SPATIAL AND CHEMICAL SURFACE GUIDANCE OF THE CELL IMMUNE FUNCTION

Studying of how different signaling pathways spatially integrate in cells requires selective manipulation and control of different transmembrane ligand-receptor pairs at the same time. In this work, we explored a novel for precisely arranging two arbitrarily chosen ligands in a micron-scale 2D pattern. The approach is based on lithographic patterning of Au and TiO₂ films, following by their selective functionalization with thiolated Ni-NTA and biotinyated phosphonic acid, respectively, and their further biofunctionalization by Ni-NTA/Histidine and Neutravidin/biotin conjugations.

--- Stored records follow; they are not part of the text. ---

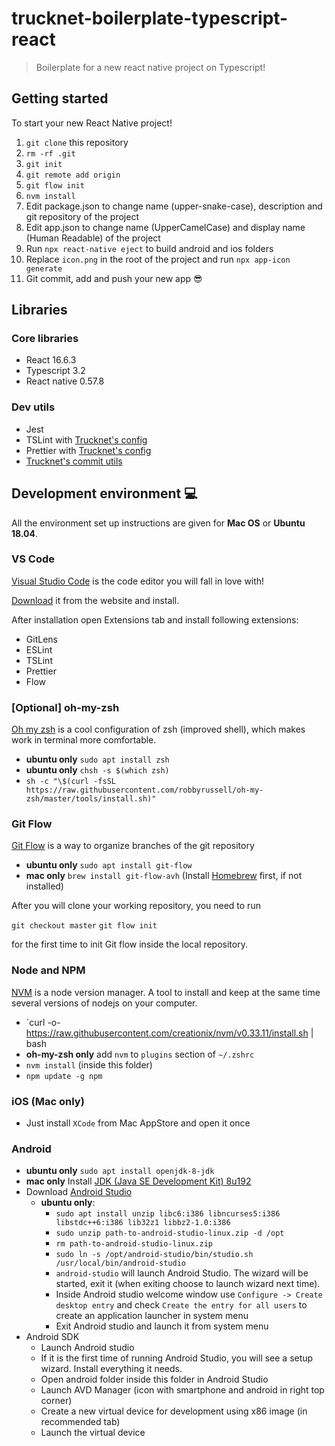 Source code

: # trucknet-boilerplate-typescript-react

> Boilerplate for a new react native project on Typescript!

## Getting started

To start your new React Native project!

1. `git clone` this repository
2. `rm -rf .git`
3. `git init`
4. `git remote add origin`
5. `git flow init`
6. `nvm install`
7. Edit package.json to change name (upper-snake-case), description and git repository of the project
8. Edit app.json to change name (UpperCamelCase) and display name (Human Readable) of the project
9. Run `npx react-native eject` to build android and ios folders
10. Replace `icon.png` in the root of the project and run `npx app-icon generate`
11. Git commit, add and push your new app 😎

## Libraries

### Core libraries

- React 16.6.3
- Typescript 3.2
- React native 0.57.8

### Dev utils

- Jest
- TSLint with [Trucknet's config](https://github.com/trucknet-io/tslint-config-trucknet-io)
- Prettier with [Trucknet's config](https://github.com/trucknet-io/prettier-config-trucknet-io)
- [Trucknet's commit utils](https://github.com/trucknet-io/trucknet-commit)

## Development environment 💻

All the environment set up instructions are given for **Mac OS** or **Ubuntu 18.04**.

### VS Code

[Visual Studio Code](https://code.visualstudio.com/) is the code editor you will fall in love with!

[Download](https://code.visualstudio.com/#alt-downloads) it from the website and install.

After installation open Extensions tab and install following extensions:

- GitLens
- ESLint
- TSLint
- Prettier
- Flow

### [Optional] oh-my-zsh

[Oh my zsh](https://github.com/robbyrussell/oh-my-zsh) is a cool configuration of zsh (improved shell), which makes work in terminal more comfortable.

- **ubuntu only** `sudo apt install zsh`
- **ubuntu only** `chsh -s $(which zsh)`
- `sh -c "\$(curl -fsSL https://raw.githubusercontent.com/robbyrussell/oh-my-zsh/master/tools/install.sh)"`

### Git Flow

[Git Flow](https://danielkummer.github.io/git-flow-cheatsheet/) is a way to organize branches of the git repository

- **ubuntu only** `sudo apt install git-flow`
- **mac only** `brew install git-flow-avh` (Install [Homebrew](https://brew.sh) first, if not installed)

After you will clone your working repository, you need to run

`git checkout master`
`git flow init`

for the first time to init Git flow inside the local repository.

### Node and NPM

[NVM](https://github.com/creationix/nvm) is a node version manager. A tool to install and keep at the same time several versions of nodejs on your computer.

- `curl -o- https://raw.githubusercontent.com/creationix/nvm/v0.33.11/install.sh | bash
- **oh-my-zsh only** add `nvm` to `plugins` section of `~/.zshrc`
- `nvm install` (inside this folder)
- `npm update -g npm`

### iOS (Mac only)

- Just install `XCode` from Mac AppStore and open it once

### Android

- **ubuntu only** `sudo apt install openjdk-8-jdk`
- **mac only** Install [JDK (Java SE Development Kit) 8u192](https://www.oracle.com/technetwork/java/javase/downloads/jdk8-downloads-2133151.html)
- Download [Android Studio](https://developer.android.com/studio/)
  - **ubuntu only**:
    - `sudo apt install unzip libc6:i386 libncurses5:i386 libstdc++6:i386 lib32z1 libbz2-1.0:i386`
    - `sudo unzip path-to-android-studio-linux.zip -d /opt`
    - `rm path-to-android-studio-linux.zip`
    - `sudo ln -s /opt/android-studio/bin/studio.sh /usr/local/bin/android-studio`
    - `android-studio` will launch Android Studio. The wizard will be started, exit it (when exiting choose to launch wizard next time).
    - Inside Android studio welcome window use `Configure -> Create desktop entry` and check `Create the entry for all users` to create an application launcher in system menu
    - Exit Android studio and launch it from system menu
- Android SDK
  - Launch Android studio
  - If it is the first time of running Android Studio, you will see a setup wizard. Install everything it needs.
  - Open android folder inside this folder in Android Studio
  - Launch AVD Manager (icon with smartphone and android in right top corner)
  - Create a new virtual device for development using x86 image (in recommended tab)
  - Launch the virtual device
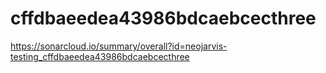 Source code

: # cffdbaeedea43986bdcaebcecthree
https://sonarcloud.io/summary/overall?id=neojarvis-testing_cffdbaeedea43986bdcaebcecthree
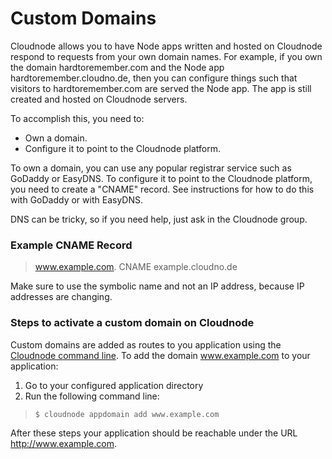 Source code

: # Custom Domains

Cloudnode allows you to have Node apps written and hosted on Cloudnode respond to requests from your own domain names. For example, if you own the domain hardtoremember.com and the Node app hardtoremember.cloudno.de, then you can configure things such that visitors to hardtoremember.com are served the Node app. The app is still created and hosted on Cloudnode servers.

To accomplish this, you need to:

* Own a domain.
* Configure it to point to the Cloudnode platform.

To own a domain, you can use any popular registrar service such as GoDaddy or EasyDNS.
To configure it to point to the Cloudnode platform, you need to create a "CNAME" record. See instructions for how to do this with GoDaddy or with EasyDNS.

DNS can be tricky, so if you need help, just ask in the Cloudnode group.

### Example CNAME Record

> www.example.com. CNAME example.cloudno.de

Make sure to use the symbolic name and not an IP address, because IP addresses are changing.


### Steps to activate a custom domain on Cloudnode

Custom domains are added as routes to you application using the [Cloudnode command line](/cloudnode-command-line). To add the domain www.example.com to your application:

1. Go to your configured application directory
2. Run the following command line:

>     $ cloudnode appdomain add www.example.com    

After these steps your application should be reachable under the URL http://www.example.com. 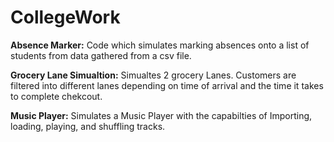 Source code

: # CollegeWork

**Absence Marker:**
Code which simulates marking absences onto a list of students from data gathered from a csv file.

**Grocery Lane Simualtion:**
Simualtes 2 grocery Lanes. Customers are filtered into different lanes depending on time of arrival and the time it takes to complete chekcout.

**Music Player:**
Simulates a Music Player with the capabilties of Importing, loading, playing, and shuffling tracks.
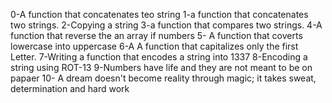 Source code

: 0-A function that concatenates teo string
1-a function that concatenates two strings.
2-Copying a string
3-a function that compares two strings.
4-A function that reverse the an array if numbers
5- A function that coverts lowercase into uppercase
6-A A function that capitalizes only the first Letter.
7-Writing a function that encodes a string into 1337
8-Encoding a string using ROT-13
9-Numbers have life and they are not meant to be on papaer
10- A dream doesn't become reality through magic; it takes sweat, determination and hard work
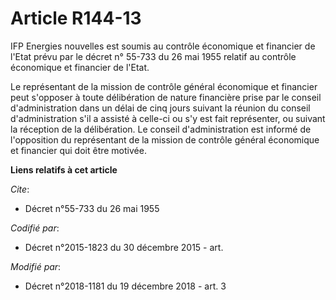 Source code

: # Article R144-13

IFP Energies nouvelles est soumis au contrôle économique et financier de l'Etat prévu par le décret n° 55-733 du 26 mai 1955
relatif au contrôle économique et financier de l'Etat. 

Le représentant de la mission de contrôle général économique et financier peut s'opposer à toute délibération de nature
financière prise par le conseil d'administration dans un délai de cinq jours suivant la réunion du conseil d'administration
s'il a assisté à celle-ci ou s'y est fait représenter, ou suivant la réception de la délibération. Le conseil
d'administration est informé de l'opposition du représentant de la mission de contrôle général économique et financier qui
doit être motivée.

**Liens relatifs à cet article**

_Cite_:

  - Décret n°55-733 du 26 mai 1955

_Codifié par_:

  - Décret n°2015-1823 du 30 décembre 2015 - art.

_Modifié par_:

  - Décret n°2018-1181 du 19 décembre 2018 - art. 3
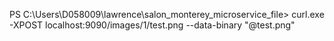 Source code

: PS C:\Users\D058009\lawrence\salon_monterey_microservice_file> curl.exe -XPOST localhost:9090/images/1/test.png --data-binary "@test.png"  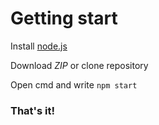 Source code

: <h1>Getting start</h1>
<p>Install <a href="https://nodejs.org">node.js</a></p>
<p>Download <em>ZIP</em> or clone repository</p>
<p>Open cmd and write <code>npm start</code></p>
<h3>That's it!</h3>
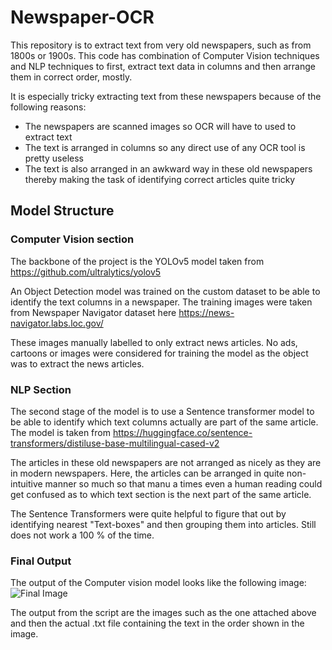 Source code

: # Newspaper-OCR

This repository is to extract text from very old newspapers, such as from 1800s or 1900s. This code has combination of Computer Vision techniques and NLP techniques to first, extract text data in columns and then arrange them in correct order, mostly.

It is especially tricky extracting text from these newspapers because of the following reasons:
- The newspapers are scanned images so OCR will have to used to extract text
- The text is arranged in columns so any direct use of any OCR tool is pretty useless
- The text is also arranged in an awkward way in these old newspapers thereby making the task of identifying correct articles quite tricky

## Model Structure
### Computer Vision section
The backbone of the project is the YOLOv5 model taken from https://github.com/ultralytics/yolov5

An Object Detection model was trained on the custom dataset to be able to identify the text columns in a newspaper. The training images were taken from Newspaper Navigator dataset here https://news-navigator.labs.loc.gov/

These images manually labelled to only extract news articles. No ads, cartoons or images were considered for training the model as the object was to extract the news articles.
### NLP Section
The second stage of the model is to use a Sentence transformer model to be able to identify which text columns actually are part of the same article. The model is taken from https://huggingface.co/sentence-transformers/distiluse-base-multilingual-cased-v2

The articles in these old newspapers are not arranged as nicely as they are in modern newspapers. Here, the articles can be arranged in quite non-intuitive manner so much so that manu a times even a human reading could get confused as to which text section is the next part of the same article.

The Sentence Transformers were quite helpful to figure that out by identifying nearest "Text-boxes" and then grouping them into articles. Still does not work a 100 % of the time.
### Final Output
The output of the Computer vision model looks like the following image:
![Final Image](script_outputs\rough12.png "Final Image")

The output from the script are the images such as the one attached above and then the actual .txt file containing the text in the order shown in the image. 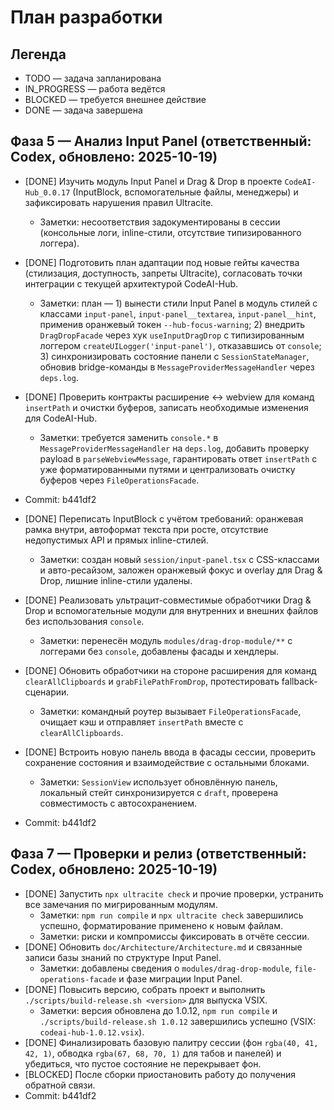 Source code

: # План разработки

## Легенда
- TODO — задача запланирована
- IN_PROGRESS — работа ведётся
- BLOCKED — требуется внешнее действие
- DONE — задача завершена

## Фаза 5 — Анализ Input Panel (ответственный: Codex, обновлено: 2025-10-19)
- [DONE] Изучить модуль Input Panel и Drag & Drop в проекте `CodeAI-Hub_0.0.17` (InputBlock, вспомогательные файлы, менеджеры) и зафиксировать нарушения правил Ultracite.
  - Заметки: несоответствия задокументированы в сессии (консольные логи, inline-стили, отсутствие типизированного логгера).
- [DONE] Подготовить план адаптации под новые гейты качества (стилизация, доступность, запреты Ultracite), согласовать точки интеграции с текущей архитектурой CodeAI-Hub.
  - Заметки: план — 1) вынести стили Input Panel в модуль стилей с классами `input-panel`, `input-panel__textarea`, `input-panel__hint`, применив оранжевый токен `--hub-focus-warning`; 2) внедрить `DragDropFacade` через хук `useInputDragDrop` с типизированным логгером `createUILogger('input-panel')`, отказавшись от `console`; 3) синхронизировать состояние панели с `SessionStateManager`, обновив bridge-команды в `MessageProviderMessageHandler` через `deps.log`.
- [DONE] Проверить контракты расширение ↔ webview для команд `insertPath` и очистки буферов, записать необходимые изменения для CodeAI-Hub.
  - Заметки: требуется заменить `console.*` в `MessageProviderMessageHandler` на `deps.log`, добавить проверку payload в `parseWebviewMessage`, гарантировать ответ `insertPath` с уже форматированными путями и централизовать очистку буферов через `FileOperationsFacade`.
- Commit: b441df2

- [DONE] Переписать InputBlock с учётом требований: оранжевая рамка внутри, автоформат текста при росте, отсутствие недопустимых API и прямых inline-стилей.
  - Заметки: создан новый `session/input-panel.tsx` с CSS-классами и авто-ресайзом, заложен оранжевый фокус и overlay для Drag & Drop, лишние inline-стили удалены.
- [DONE] Реализовать ультрацит-совместимые обработчики Drag & Drop и вспомогательные модули для внутренних и внешних файлов без использования `console`.
  - Заметки: перенесён модуль `modules/drag-drop-module/**` с логгерами без `console`, добавлены фасады и хендлеры.
- [DONE] Обновить обработчики на стороне расширения для команд `clearAllClipboards` и `grabFilePathFromDrop`, протестировать fallback-сценарии.
  - Заметки: командный роутер вызывает `FileOperationsFacade`, очищает кэш и отправляет `insertPath` вместе с `clearAllClipboards`.
- [DONE] Встроить новую панель ввода в фасады сессии, проверить сохранение состояния и взаимодействие с остальными блоками.
  - Заметки: `SessionView` использует обновлённую панель, локальный стейт синхронизируется с `draft`, проверена совместимость с автосохранением.
- Commit: b441df2

## Фаза 7 — Проверки и релиз (ответственный: Codex, обновлено: 2025-10-19)
- [DONE] Запустить `npx ultracite check` и прочие проверки, устранить все замечания по мигрированным модулям.
  - Заметки: `npm run compile` и `npx ultracite check` завершились успешно, форматирование применено к новым файлам.
  - Заметки: риски и компромиссы фиксировать в отчёте сессии.
- [DONE] Обновить `doc/Architecture/Architecture.md` и связанные записи базы знаний по структуре Input Panel.
  - Заметки: добавлены сведения о `modules/drag-drop-module`, `file-operations-facade` и фазе миграции Input Panel.
- [DONE] Повысить версию, собрать проект и выполнить `./scripts/build-release.sh <version>` для выпуска VSIX.
  - Заметки: версия обновлена до 1.0.12, `npm run compile` и `./scripts/build-release.sh 1.0.12` завершились успешно (VSIX: `codeai-hub-1.0.12.vsix`).
- [DONE] Финализировать базовую палитру сессии (фон `rgba(40, 41, 42, 1)`, обводка `rgba(67, 68, 70, 1)` для табов и панелей) и убедиться, что пустое состояние не перекрывает фон.
- [BLOCKED] После сборки приостановить работу до получения обратной связи.
- Commit: b441df2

We demonstrated the selectivity of chemical and biological functionalizations by XPS and immunofluorescence imaging, respectively.

We applied our approach to produce the first of their type bi-functional surfaces with controllably positioned ligands for activating receptors of natural killer (NK) immune cells, and used these NK cells as a model system to demonstrate the potency of our surface in guiding site-selective cell attachment and activation. We demonstrated that upon applying the suitable ligand or ligand-combination, our surfaces guided the appropriate single- or bi-functional attachment and activation. These encouraging results demonstrate the effectiveness of our system as an experimental platform aimed at the comprehensive understanding of the immunological synapse. Furthermore, the great simplicity, modularity and specificity of our approach makes it applicable for myriad of combinations of other biomolecules, turning it to the “swiss knife” of bio-interfaces, with endless potential applications.